Exemplo: Sejam dois lançamentos consecutivos de uma moeda honesta e a observação das faces superiores. Considere os eventos A={cara no primeiro lançamento} e B={cara no segundo lançamento}. Pelas características deste experimento, o resultado do primeiro lançamento não deve causar interferência na probabilidade de ocorrência de cara no segundo lançamento. De fato A e B são independentes e, portanto:

<latex>P(A\cap B)=P(A)P(B)=\displaystyle \frac{1}{2} \times \displaystyle \frac{1}{2}=\displaystyle \frac{1}{4}</latex>

Veja o artigo : Entendendo Probabilidades Condicionais

Na área biológica existem vários exemplos de eventos dependentes e eventos independentes. Assim, olhos claros e cabelos claros são dois eventos dependentes porque a probabilidade de uma pessoa ter olhos claros é maior se a pessoa tem cabelos claros. Já “olhos claros” e “idade avançada” são eventos independentes pois um não modifica a probabilidade do outro.

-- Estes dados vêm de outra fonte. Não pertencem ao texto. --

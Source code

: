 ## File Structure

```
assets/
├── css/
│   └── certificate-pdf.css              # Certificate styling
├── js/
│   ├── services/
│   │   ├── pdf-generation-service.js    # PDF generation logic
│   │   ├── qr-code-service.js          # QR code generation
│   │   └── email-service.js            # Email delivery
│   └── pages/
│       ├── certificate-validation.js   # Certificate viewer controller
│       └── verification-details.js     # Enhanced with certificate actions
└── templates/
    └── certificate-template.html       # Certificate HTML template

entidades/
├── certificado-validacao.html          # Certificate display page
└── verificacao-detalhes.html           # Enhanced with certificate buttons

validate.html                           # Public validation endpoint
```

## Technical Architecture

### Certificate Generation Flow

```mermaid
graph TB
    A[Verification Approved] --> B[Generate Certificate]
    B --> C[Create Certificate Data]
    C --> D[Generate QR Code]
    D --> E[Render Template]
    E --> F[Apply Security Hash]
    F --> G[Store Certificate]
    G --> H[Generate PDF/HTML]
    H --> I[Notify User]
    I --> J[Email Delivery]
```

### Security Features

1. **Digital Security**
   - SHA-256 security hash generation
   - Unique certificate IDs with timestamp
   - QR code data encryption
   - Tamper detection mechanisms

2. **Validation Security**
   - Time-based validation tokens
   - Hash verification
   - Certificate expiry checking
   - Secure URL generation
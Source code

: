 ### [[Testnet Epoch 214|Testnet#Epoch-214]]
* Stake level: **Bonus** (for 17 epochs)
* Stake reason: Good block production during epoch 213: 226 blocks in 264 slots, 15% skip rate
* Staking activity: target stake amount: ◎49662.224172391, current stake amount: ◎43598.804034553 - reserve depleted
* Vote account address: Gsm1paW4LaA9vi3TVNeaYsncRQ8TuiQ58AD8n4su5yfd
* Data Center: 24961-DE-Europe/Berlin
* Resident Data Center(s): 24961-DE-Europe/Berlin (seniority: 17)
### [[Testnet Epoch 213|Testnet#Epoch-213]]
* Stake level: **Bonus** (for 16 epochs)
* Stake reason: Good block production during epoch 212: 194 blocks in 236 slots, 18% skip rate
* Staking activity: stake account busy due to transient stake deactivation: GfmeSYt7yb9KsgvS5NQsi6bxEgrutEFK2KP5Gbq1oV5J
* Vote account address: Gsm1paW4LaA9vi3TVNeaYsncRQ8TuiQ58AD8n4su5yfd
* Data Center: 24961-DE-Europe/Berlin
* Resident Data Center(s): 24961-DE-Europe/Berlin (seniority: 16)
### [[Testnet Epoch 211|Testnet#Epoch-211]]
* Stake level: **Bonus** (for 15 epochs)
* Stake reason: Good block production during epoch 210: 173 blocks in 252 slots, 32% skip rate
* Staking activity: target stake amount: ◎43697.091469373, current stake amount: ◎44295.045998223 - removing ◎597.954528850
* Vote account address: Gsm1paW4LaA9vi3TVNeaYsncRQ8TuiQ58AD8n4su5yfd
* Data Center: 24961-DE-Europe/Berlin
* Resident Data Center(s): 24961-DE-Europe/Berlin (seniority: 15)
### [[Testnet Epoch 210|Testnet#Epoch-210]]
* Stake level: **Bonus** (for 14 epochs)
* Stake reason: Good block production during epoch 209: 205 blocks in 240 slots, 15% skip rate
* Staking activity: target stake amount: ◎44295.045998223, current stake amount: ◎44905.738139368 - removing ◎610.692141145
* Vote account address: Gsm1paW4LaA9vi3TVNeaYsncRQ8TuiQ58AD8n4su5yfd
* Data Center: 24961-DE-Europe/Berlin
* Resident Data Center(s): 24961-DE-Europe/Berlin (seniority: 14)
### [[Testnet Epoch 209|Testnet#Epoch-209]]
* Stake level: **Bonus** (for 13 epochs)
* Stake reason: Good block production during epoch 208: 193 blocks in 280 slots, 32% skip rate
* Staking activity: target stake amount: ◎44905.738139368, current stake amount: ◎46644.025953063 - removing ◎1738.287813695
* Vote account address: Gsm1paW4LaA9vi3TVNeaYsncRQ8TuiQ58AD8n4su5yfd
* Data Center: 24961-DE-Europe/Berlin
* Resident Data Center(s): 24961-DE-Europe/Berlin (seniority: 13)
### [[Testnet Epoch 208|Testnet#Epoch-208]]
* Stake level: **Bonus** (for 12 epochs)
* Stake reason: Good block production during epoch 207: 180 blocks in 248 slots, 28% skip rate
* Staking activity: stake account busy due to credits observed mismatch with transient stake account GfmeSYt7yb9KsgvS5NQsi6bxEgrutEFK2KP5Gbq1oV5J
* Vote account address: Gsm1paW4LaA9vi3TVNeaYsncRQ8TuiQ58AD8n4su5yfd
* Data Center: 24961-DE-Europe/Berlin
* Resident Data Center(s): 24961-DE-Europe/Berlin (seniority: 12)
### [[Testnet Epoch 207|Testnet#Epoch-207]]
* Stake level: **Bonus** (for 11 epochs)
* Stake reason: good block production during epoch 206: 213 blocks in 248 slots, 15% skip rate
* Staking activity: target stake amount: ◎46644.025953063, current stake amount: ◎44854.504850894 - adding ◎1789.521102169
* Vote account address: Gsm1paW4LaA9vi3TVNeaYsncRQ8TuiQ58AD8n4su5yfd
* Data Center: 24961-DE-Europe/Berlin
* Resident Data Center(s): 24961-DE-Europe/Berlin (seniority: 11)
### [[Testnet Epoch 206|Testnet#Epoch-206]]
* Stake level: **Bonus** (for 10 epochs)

Partição do Espaço Amostral

No Cálculo de Probabilidades, um conjunto de eventos que sejam mutuamente exclusivos entre si, ou seja, não tenham interseção e cuja união gere o espaço amostral irá constituir uma partição do espaço amostral. No trivial exemplo do lançamento de um dado honesto e observação da face superior, os eventos:

<latex>A_1=\lbrace 1 \rbrace,A_2=\lbrace 2 \rbrace,A_3=\lbrace 3 \rbrace,A_4=\lbrace 4 \rbrace,A_5=\lbrace 5 \rbrace,A_6=\lbrace 6\rbrace </latex>

formam uma partição trivial do espaço amostral. Eles não tem interseção entre si, ou seja, não posso obter ao mesmo tempo 1 e 6 no lançamento de um dado, e a união entre eles reconstitui o próprio espaço amostral.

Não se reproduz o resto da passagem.